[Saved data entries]
============
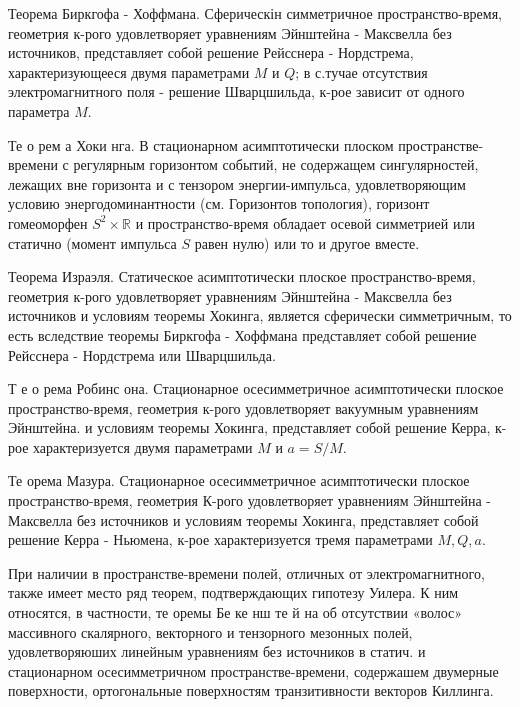 \documentclass[10pt]{article}
\begin{document}
Теорема Биркгофа - Хоффмана. Сферическін симметричное пространство-время, геометрия к-рого удовлетворяет уравнениям Эйнштейна - Максвелла без источников, представляет собой решение Рейсснера - Нордстрема, характеризующееся двумя параметрами $M$ и $Q$; в с.тучае отсутствия электромагнитного поля - решение Шварцшильда, к-рое зависит от одного параметра $M$.



Те о рем а Хоки нга. В стационарном асимптотически плоском пространстве-времени с регулярным горизонтом событий, не содержащем сингулярностей, лежащих вне горизонта и с тензором энергии-импульса, удовлетворяющим условию энергодоминантности (см. Горизонтов топология), горизонт гомеоморфен $S^{2} \times \mathbb{R}$ и пространство-время обладает осевой симметрией или статично (момент импульса $S$ равен нулю) или то и другое вместе.



Теорема Израэля. Статическое асимптотически плоское пространство-время, геометрия к-рого удовлетворяет уравнениям Эйнштейна - Максвелла без источников и условиям теоремы Хокинга, является сферически симметричным, то есть вследствие теоремы Биркгофа - Хоффмана представляет собой решение Рейсснера - Нордстрема или Шварцшильда.



Т е о рема Робинс она. Стационарное осесимметричное асимптотически плоское пространство-время, геометрия к-рого удовлетворяет вакуумным уравнениям Эйнштейна. и условиям теоремы Хокинга, представляет собой решение Керра, к-рое характеризуется двумя параметрами $M$ и $a=S / M$.



Те орема Мазура. Стационарное осесимметричное асимптотически плоское пространство-время, геометрия К-рого удовлетворяет уравнениям Эйнштейна - Максвелла без источников и условиям теоремы Хокинга, представляет собой решение Керра - Ньюмена, к-рое характеризуется тремя параметрами $M, Q, a$.



При наличии в пространстве-времени полей, отличных от электромагнитного, также имеет место ряд теорем, подтверждающих гипотезу Уилера. К ним относятся, в частности, те оремы Бе ке нш те й на об отсутствии «волос» массивного скалярного, векторного и тензорного мезонных полей, удовлетворяюших линейным уравнениям без источников в статич. и стационарном осесимметричном пространстве-времени, содержашем двумерные поверхности, ортогональные поверхностям транзитивности векторов Киллинга.
\end{document}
============
EXERCISE INSTRUCTIONS
Check the entries above line by line and return each one containing the word "геометрия".

TASK ANSWER
Теорема Биркгофа - Хоффмана. Сферическін симметричное пространство-время, геометрия к-рого удовлетворяет уравнениям Эйнштейна - Максвелла без источников, представляет собой решение Рейсснера - Нордстрема, характеризующееся двумя параметрами $M$ и $Q$; в с.тучае отсутствия электромагнитного поля - решение Шварцшильда, к-рое зависит от одного параметра $M$.
Теорема Израэля. Статическое асимптотически плоское пространство-время, геометрия к-рого удовлетворяет уравнениям Эйнштейна - Максвелла без источников и условиям теоремы Хокинга, является сферически симметричным, то есть вследствие теоремы Биркгофа - Хоффмана представляет собой решение Рейсснера - Нордстрема или Шварцшильда.
Т е о рема Робинс она. Стационарное осесимметричное асимптотически плоское пространство-время, геометрия к-рого удовлетворяет вакуумным уравнениям Эйнштейна. и условиям теоремы Хокинга, представляет собой решение Керра, к-рое характеризуется двумя параметрами $M$ и $a=S / M$.
Те орема Мазура. Стационарное осесимметричное асимптотически плоское пространство-время, геометрия К-рого удовлетворяет уравнениям Эйнштейна - Максвелла без источников и условиям теоремы Хокинга, представляет собой решение Керра - Ньюмена, к-рое характеризуется тремя параметрами $M, Q, a$.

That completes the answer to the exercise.